What the exercise asks: Below are records that hold pictures; write out only the lines from their start through the line with "- Desarrollo de", exactly, and drop the pictures.

⟨

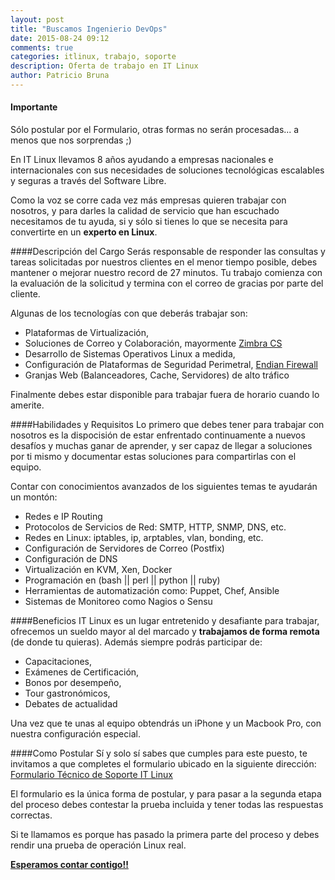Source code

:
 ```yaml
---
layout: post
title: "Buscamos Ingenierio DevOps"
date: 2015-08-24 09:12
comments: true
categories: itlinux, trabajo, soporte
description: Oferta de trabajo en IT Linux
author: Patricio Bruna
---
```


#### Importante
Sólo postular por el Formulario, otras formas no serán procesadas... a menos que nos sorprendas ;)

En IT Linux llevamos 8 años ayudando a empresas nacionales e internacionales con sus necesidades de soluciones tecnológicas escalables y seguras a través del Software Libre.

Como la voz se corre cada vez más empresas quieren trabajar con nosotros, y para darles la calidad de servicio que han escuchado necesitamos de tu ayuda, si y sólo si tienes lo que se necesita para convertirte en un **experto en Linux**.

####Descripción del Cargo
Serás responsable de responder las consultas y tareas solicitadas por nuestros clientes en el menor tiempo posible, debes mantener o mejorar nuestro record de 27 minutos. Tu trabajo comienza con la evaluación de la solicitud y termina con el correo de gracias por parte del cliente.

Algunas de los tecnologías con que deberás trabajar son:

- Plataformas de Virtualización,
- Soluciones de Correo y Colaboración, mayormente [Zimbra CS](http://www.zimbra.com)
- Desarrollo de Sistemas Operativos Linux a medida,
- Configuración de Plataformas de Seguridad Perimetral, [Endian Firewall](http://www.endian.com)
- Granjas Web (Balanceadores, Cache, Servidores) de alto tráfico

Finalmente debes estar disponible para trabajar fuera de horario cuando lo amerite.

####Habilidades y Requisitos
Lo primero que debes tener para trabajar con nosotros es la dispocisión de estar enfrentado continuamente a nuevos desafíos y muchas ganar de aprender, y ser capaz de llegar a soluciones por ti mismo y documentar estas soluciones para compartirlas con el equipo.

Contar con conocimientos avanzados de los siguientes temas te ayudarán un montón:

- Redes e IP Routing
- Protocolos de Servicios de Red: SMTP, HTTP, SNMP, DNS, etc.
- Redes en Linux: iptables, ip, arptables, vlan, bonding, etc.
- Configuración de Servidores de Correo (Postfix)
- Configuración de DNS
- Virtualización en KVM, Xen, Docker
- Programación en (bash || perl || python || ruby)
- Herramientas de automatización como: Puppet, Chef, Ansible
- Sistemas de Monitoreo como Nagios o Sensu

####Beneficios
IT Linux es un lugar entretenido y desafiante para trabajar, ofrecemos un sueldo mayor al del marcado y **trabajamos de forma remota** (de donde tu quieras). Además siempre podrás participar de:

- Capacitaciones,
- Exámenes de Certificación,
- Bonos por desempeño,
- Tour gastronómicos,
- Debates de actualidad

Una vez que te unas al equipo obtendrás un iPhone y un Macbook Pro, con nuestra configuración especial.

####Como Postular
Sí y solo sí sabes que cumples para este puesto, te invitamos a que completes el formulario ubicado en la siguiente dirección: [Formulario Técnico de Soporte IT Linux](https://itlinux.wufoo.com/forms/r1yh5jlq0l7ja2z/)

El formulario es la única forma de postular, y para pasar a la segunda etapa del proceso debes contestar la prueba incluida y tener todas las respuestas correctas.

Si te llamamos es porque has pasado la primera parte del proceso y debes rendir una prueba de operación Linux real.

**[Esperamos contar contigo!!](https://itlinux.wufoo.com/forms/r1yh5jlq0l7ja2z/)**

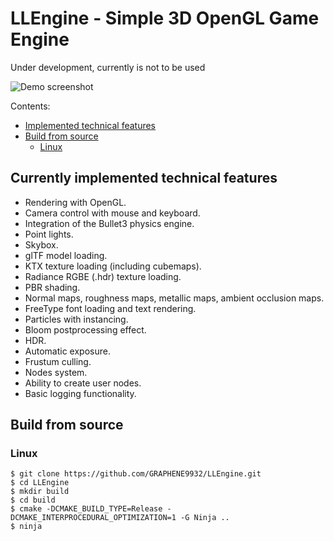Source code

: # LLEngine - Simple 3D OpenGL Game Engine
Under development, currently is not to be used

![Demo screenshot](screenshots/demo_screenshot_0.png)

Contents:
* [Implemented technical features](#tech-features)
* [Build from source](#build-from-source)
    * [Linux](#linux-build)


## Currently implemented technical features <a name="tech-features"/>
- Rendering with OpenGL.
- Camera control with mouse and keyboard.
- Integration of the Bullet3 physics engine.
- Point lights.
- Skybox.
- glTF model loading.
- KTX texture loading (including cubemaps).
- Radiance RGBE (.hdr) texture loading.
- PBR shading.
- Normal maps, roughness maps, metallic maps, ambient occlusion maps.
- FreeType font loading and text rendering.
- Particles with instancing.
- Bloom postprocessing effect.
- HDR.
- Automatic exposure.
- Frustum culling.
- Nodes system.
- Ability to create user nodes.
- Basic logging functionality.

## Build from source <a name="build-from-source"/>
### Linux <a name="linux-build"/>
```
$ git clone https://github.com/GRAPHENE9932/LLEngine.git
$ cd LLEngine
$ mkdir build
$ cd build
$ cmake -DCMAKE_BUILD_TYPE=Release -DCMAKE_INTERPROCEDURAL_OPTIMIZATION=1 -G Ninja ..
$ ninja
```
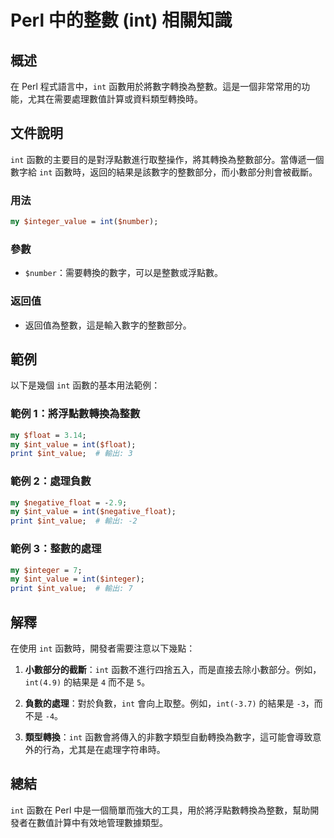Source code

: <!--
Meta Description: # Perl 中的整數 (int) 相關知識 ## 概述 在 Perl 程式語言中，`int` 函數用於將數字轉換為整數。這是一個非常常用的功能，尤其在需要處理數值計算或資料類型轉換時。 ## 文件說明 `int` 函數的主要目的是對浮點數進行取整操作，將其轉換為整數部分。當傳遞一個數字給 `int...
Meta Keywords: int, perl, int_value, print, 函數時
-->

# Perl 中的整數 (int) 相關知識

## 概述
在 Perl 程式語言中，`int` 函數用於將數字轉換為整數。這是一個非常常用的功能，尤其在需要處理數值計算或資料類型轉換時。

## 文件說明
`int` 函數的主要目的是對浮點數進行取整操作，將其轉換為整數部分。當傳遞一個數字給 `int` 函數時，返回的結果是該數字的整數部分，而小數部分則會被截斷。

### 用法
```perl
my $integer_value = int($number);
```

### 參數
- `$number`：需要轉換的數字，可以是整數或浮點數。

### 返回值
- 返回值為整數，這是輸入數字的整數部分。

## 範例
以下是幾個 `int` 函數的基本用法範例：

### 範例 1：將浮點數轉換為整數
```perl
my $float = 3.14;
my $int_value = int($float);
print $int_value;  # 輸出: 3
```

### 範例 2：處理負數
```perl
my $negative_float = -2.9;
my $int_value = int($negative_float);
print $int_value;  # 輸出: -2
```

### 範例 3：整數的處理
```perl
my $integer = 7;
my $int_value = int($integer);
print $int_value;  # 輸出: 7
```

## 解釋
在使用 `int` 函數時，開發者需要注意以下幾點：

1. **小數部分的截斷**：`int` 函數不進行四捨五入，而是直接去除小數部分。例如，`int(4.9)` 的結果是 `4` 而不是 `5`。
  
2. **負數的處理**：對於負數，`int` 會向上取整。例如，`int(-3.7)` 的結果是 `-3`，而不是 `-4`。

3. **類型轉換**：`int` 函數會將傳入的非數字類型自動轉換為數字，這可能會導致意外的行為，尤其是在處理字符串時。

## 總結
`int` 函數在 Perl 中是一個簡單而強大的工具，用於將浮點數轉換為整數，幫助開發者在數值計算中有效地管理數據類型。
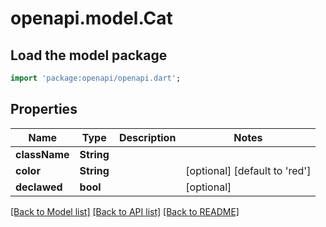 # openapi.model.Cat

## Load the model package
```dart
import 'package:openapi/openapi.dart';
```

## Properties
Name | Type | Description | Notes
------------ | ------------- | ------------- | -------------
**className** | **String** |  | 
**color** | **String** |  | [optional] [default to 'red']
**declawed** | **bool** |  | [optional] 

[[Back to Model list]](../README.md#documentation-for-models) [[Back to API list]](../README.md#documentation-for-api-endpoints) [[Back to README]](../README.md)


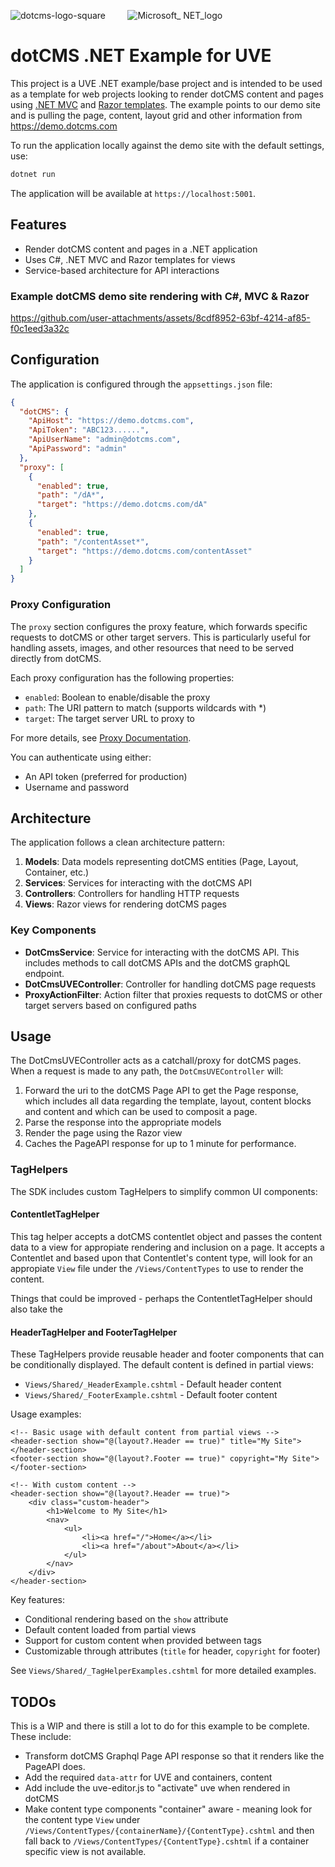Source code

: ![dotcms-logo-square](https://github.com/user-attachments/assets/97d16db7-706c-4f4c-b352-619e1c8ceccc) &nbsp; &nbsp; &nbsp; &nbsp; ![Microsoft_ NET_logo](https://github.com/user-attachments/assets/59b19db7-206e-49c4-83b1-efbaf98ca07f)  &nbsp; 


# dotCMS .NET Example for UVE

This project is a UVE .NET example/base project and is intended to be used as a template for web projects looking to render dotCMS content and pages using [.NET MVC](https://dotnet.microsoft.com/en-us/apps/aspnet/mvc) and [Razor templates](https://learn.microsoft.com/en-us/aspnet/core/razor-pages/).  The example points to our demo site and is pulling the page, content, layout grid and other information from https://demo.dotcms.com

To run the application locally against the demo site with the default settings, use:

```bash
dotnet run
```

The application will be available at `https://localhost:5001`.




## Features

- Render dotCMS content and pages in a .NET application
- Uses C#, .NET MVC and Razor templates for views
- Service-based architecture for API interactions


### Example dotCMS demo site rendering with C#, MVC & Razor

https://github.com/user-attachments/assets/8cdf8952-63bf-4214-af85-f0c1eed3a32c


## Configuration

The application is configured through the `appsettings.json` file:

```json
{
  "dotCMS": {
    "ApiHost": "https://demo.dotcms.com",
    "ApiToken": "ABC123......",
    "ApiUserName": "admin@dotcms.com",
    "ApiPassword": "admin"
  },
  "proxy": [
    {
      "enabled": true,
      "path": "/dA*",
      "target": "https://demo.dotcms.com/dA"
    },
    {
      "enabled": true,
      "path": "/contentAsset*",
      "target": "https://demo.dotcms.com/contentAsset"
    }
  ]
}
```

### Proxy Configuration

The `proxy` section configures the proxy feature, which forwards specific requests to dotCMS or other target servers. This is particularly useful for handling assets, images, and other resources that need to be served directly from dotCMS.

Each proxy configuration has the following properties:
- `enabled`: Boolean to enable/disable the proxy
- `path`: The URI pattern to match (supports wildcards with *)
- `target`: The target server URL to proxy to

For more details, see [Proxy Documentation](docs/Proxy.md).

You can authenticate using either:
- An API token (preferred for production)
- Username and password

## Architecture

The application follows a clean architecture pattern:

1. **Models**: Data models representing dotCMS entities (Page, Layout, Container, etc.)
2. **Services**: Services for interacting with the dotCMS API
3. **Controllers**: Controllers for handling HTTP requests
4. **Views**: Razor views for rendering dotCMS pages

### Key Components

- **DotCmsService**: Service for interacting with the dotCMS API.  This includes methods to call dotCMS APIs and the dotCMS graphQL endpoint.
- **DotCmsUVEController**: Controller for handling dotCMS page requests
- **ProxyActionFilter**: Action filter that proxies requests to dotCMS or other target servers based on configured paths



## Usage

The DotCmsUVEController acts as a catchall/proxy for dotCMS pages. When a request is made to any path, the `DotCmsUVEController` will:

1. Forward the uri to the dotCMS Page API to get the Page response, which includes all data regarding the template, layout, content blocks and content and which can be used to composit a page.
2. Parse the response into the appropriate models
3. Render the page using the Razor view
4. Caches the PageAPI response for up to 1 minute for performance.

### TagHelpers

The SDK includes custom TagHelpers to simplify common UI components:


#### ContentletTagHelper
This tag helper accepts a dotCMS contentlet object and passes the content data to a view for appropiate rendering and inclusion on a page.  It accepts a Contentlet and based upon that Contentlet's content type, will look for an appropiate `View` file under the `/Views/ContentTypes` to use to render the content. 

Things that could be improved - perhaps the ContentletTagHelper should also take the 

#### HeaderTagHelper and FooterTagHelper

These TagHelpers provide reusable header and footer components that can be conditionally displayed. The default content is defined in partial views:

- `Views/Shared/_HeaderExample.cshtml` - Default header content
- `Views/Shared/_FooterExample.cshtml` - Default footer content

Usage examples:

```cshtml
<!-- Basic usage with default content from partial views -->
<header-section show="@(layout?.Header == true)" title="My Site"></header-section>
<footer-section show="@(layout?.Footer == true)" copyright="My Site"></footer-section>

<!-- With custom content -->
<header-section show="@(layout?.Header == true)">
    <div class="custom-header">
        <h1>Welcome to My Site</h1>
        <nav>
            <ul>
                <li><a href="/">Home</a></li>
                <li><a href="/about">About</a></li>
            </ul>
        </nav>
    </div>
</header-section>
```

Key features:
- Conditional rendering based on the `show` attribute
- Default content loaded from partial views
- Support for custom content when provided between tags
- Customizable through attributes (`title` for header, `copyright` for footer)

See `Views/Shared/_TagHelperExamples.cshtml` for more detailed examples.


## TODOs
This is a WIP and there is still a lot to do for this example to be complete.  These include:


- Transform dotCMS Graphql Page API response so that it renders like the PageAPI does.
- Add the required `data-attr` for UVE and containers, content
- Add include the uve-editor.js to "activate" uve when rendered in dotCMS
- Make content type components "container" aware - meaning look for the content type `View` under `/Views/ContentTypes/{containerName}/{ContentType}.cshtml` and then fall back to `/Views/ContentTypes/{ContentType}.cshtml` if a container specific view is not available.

⟩

Answer to the problem:
Source code

:
 ```yaml
---
layout: post
title: "Buscamos Ingenierio DevOps"
date: 2015-08-24 09:12
comments: true
categories: itlinux, trabajo, soporte
description: Oferta de trabajo en IT Linux
author: Patricio Bruna
---
```


#### Importante
Sólo postular por el Formulario, otras formas no serán procesadas... a menos que nos sorprendas ;)

En IT Linux llevamos 8 años ayudando a empresas nacionales e internacionales con sus necesidades de soluciones tecnológicas escalables y seguras a través del Software Libre.

Como la voz se corre cada vez más empresas quieren trabajar con nosotros, y para darles la calidad de servicio que han escuchado necesitamos de tu ayuda, si y sólo si tienes lo que se necesita para convertirte en un **experto en Linux**.

####Descripción del Cargo
Serás responsable de responder las consultas y tareas solicitadas por nuestros clientes en el menor tiempo posible, debes mantener o mejorar nuestro record de 27 minutos. Tu trabajo comienza con la evaluación de la solicitud y termina con el correo de gracias por parte del cliente.

Algunas de los tecnologías con que deberás trabajar son:

- Plataformas de Virtualización,
- Soluciones de Correo y Colaboración, mayormente [Zimbra CS](http://www.zimbra.com)
- Desarrollo de Sistemas Operativos Linux a medida,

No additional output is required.